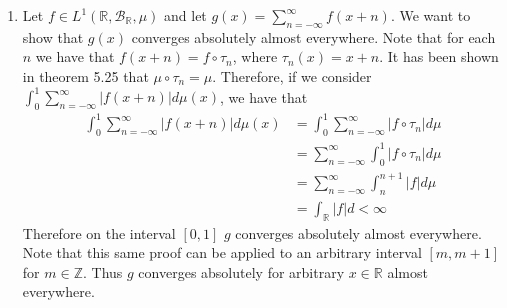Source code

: \documentclass[12pt, letterpaper]{article}
\newcommand{\Z}{\mathbb{Z}}
\newcommand{\R}{\mathbb{R}}
\begin{document}
\begin{enumerate}
\begin{align*}
			&= 1
		\end{align*}
		\begin{align*}
		\int_Y (\int_X f(\cdot,y)d \mu) d \nu &= \int_Y f(y,y) \mu(\{y\}) + f(y+1,y)\mu(\{y+1\}) d\nu\\
		&= \sum_{y=1}^\infty (f(y,y) + f(y+1,y))\nu(\{y\})\\
		&= \sum_{y=1}^\infty (1 - 1)\\
		&= 0
		\end{align*}
	\item Let $f \in L^1(\R, \mathcal{B}_\R, \mu)$ and let $ g(x) = \sum_{n=-\infty}^\infty f(x+n)$.  We want to show that $g(x)$ converges absolutely almost everywhere.
	Note that for each $n$ we have that $f(x+n) = f \circ \tau_n$, where 
	$\tau_n(x) = x + n$.  It has been shown in theorem 5.25 that $\mu \circ \tau_n = \mu$.  Therefore, if we consider $\int_0^1 \sum_{n=-\infty}^\infty |f(x+n)| d \mu(x)$, we have that 
	\begin{align*}	
	\int_0^1 \sum_{n=-\infty}^\infty |f(x+n)| d \mu(x) &= \int_0^1 \sum_{n=-\infty}^\infty |f \circ \tau_n|d\mu\\
	&= \sum_{n=-\infty}^\infty \int_0^1 |f \circ \tau_n| d \mu\\
	&= \sum_{n=-\infty}^\infty \int_{n}^{n+1} |f| d \mu\\
	&= \int_\R |f| d 
	< \infty
	\end{align*}
	Therefore on the interval $[0,1]$ $g$ converges absolutely almost everywhere.   Note that 
	this same proof can be applied to an arbitrary interval $[m,m+1]$ for $m \in \Z$.
	Thus $g$ converges absolutely for arbitrary $x \in \R$ almost everywhere.
	
\end{enumerate}
\end{document}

**Activity**
An exact retyping of the material, minus the pictures, is the required answer.

**Result for this exercise**
Source code

: \documentclass[12pt, letterpaper]{article}
\newcommand{\Z}{\mathbb{Z}}
\newcommand{\R}{\mathbb{R}}
\begin{document}
\begin{enumerate}
\begin{align*}
			&= 1
		\end{align*}
		\begin{align*}
		\int_Y (\int_X f(\cdot,y)d \mu) d \nu &= \int_Y f(y,y) \mu(\{y\}) + f(y+1,y)\mu(\{y+1\}) d\nu\\
		&= \sum_{y=1}^\infty (f(y,y) + f(y+1,y))\nu(\{y\})\\
		&= \sum_{y=1}^\infty (1 - 1)\\
		&= 0
		\end{align*}
	\item Let $f \in L^1(\R, \mathcal{B}_\R, \mu)$ and let $ g(x) = \sum_{n=-\infty}^\infty f(x+n)$.  We want to show that $g(x)$ converges absolutely almost everywhere.
	Note that for each $n$ we have that $f(x+n) = f \circ \tau_n$, where 
	$\tau_n(x) = x + n$.  It has been shown in theorem 5.25 that $\mu \circ \tau_n = \mu$.  Therefore, if we consider $\int_0^1 \sum_{n=-\infty}^\infty |f(x+n)| d \mu(x)$, we have that 
	\begin{align*}	
	\int_0^1 \sum_{n=-\infty}^\infty |f(x+n)| d \mu(x) &= \int_0^1 \sum_{n=-\infty}^\infty |f \circ \tau_n|d\mu\\
	&= \sum_{n=-\infty}^\infty \int_0^1 |f \circ \tau_n| d \mu\\
	&= \sum_{n=-\infty}^\infty \int_{n}^{n+1} |f| d \mu\\
	&= \int_\R |f| d 
	< \infty
	\end{align*}
	Therefore on the interval $[0,1]$ $g$ converges absolutely almost everywhere.   Note that 
	this same proof can be applied to an arbitrary interval $[m,m+1]$ for $m \in \Z$.
	Thus $g$ converges absolutely for arbitrary $x \in \R$ almost everywhere.
	
\end{enumerate}
\end{document}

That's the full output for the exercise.